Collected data
*** Block opens ***
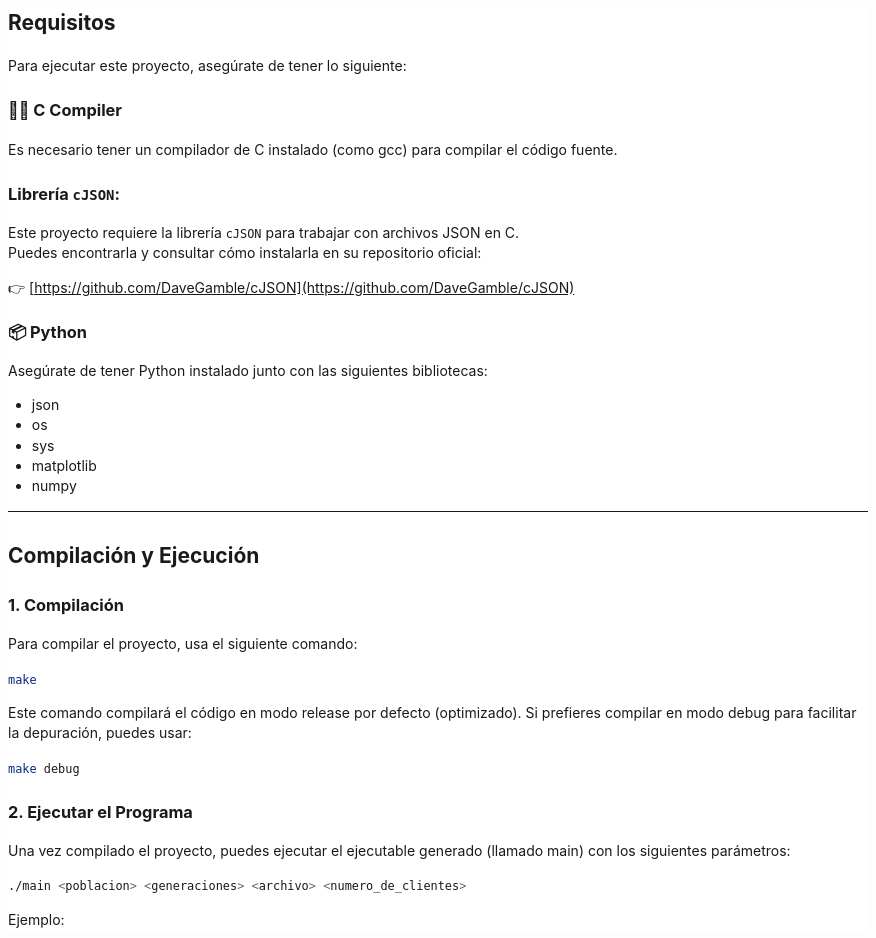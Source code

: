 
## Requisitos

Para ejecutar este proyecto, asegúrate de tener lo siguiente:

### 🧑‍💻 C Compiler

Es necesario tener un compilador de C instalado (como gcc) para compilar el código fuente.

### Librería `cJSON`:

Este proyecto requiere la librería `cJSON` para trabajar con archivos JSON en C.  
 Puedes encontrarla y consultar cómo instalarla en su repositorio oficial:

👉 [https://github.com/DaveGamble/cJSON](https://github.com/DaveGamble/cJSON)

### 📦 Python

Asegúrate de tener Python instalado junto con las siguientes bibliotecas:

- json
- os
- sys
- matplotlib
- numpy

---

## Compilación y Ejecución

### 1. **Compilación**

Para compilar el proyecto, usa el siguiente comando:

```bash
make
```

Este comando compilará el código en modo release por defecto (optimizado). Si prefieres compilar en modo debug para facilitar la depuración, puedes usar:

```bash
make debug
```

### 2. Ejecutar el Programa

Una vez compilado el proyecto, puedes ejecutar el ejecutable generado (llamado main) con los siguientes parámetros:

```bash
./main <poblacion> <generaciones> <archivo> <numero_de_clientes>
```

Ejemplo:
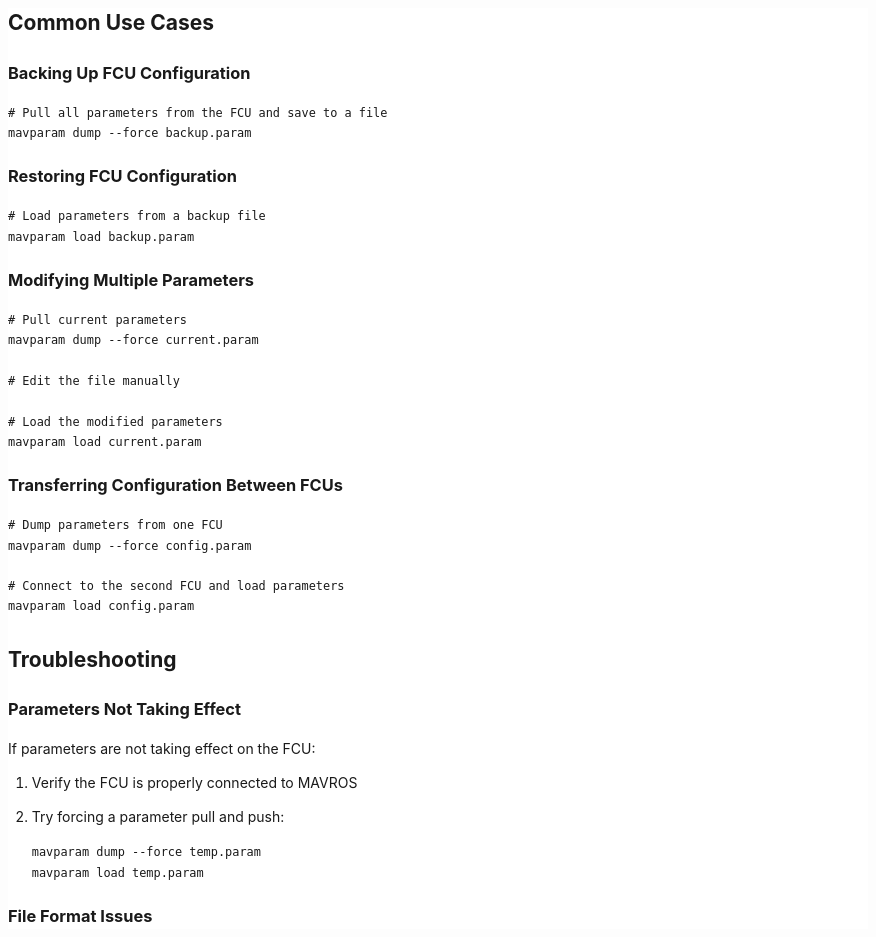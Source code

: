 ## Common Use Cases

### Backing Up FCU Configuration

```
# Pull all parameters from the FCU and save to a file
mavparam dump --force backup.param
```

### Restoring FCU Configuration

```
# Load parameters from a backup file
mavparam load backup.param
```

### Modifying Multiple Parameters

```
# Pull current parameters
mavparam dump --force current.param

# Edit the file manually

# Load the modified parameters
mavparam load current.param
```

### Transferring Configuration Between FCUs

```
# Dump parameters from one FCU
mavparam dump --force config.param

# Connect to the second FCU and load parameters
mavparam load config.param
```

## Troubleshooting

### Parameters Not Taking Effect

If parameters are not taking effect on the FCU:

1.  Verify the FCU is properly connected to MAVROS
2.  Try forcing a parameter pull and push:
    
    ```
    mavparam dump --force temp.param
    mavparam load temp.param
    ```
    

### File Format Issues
*** Block closes ***
*** Block opens ***
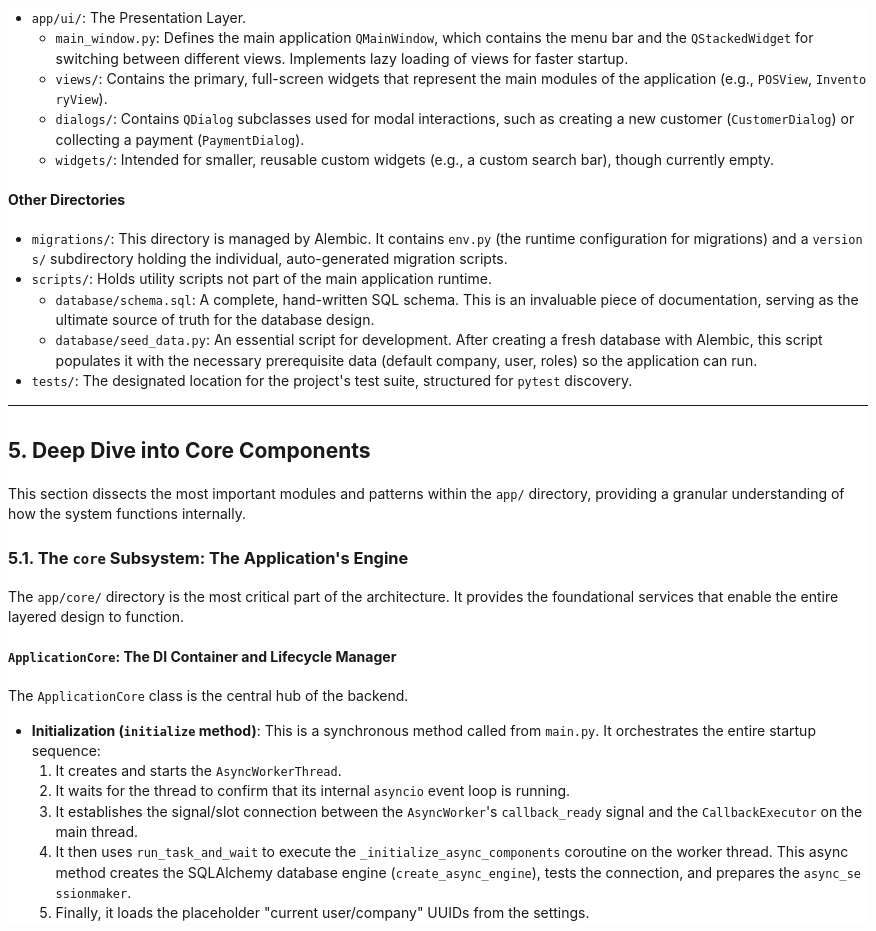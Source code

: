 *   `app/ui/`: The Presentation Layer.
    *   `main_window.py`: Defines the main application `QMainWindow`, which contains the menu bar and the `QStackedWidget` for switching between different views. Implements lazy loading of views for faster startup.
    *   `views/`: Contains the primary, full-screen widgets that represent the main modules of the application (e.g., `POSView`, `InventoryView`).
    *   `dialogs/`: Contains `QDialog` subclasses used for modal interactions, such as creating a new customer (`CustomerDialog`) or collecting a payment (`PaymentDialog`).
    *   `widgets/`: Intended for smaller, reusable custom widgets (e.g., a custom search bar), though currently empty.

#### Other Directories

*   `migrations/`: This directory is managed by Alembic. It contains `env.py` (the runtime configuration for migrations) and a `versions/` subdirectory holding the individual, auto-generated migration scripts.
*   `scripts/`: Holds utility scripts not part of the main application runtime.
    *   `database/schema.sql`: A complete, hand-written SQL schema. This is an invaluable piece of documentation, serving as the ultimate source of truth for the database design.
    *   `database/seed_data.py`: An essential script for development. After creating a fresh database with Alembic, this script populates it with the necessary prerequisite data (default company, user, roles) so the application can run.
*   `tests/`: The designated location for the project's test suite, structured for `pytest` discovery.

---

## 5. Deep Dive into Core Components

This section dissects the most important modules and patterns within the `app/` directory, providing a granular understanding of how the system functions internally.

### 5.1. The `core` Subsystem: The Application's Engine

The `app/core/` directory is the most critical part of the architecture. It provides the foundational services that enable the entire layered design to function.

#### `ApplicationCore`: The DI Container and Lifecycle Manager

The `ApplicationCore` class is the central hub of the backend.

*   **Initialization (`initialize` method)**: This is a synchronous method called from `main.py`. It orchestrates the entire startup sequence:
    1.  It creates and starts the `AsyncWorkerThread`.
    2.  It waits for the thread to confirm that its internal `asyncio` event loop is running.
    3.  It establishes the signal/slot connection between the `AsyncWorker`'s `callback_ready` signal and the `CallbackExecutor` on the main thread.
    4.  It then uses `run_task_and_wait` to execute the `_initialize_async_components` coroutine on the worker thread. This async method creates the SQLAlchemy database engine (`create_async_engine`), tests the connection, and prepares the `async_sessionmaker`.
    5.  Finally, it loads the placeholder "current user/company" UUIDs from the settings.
*** Block closes ***
**PROBLEM REQUIREMENTS:** From the entries above, copy every line where the word "proyecto" shows up.

**EXERCISE OUTPUT:**
Para ejecutar este proyecto, asegúrate de tener lo siguiente:
Este proyecto requiere la librería `cJSON` para trabajar con archivos JSON en C.  
Para compilar el proyecto, usa el siguiente comando:
Una vez compilado el proyecto, puedes ejecutar el ejecutable generado (llamado main) con los siguientes parámetros:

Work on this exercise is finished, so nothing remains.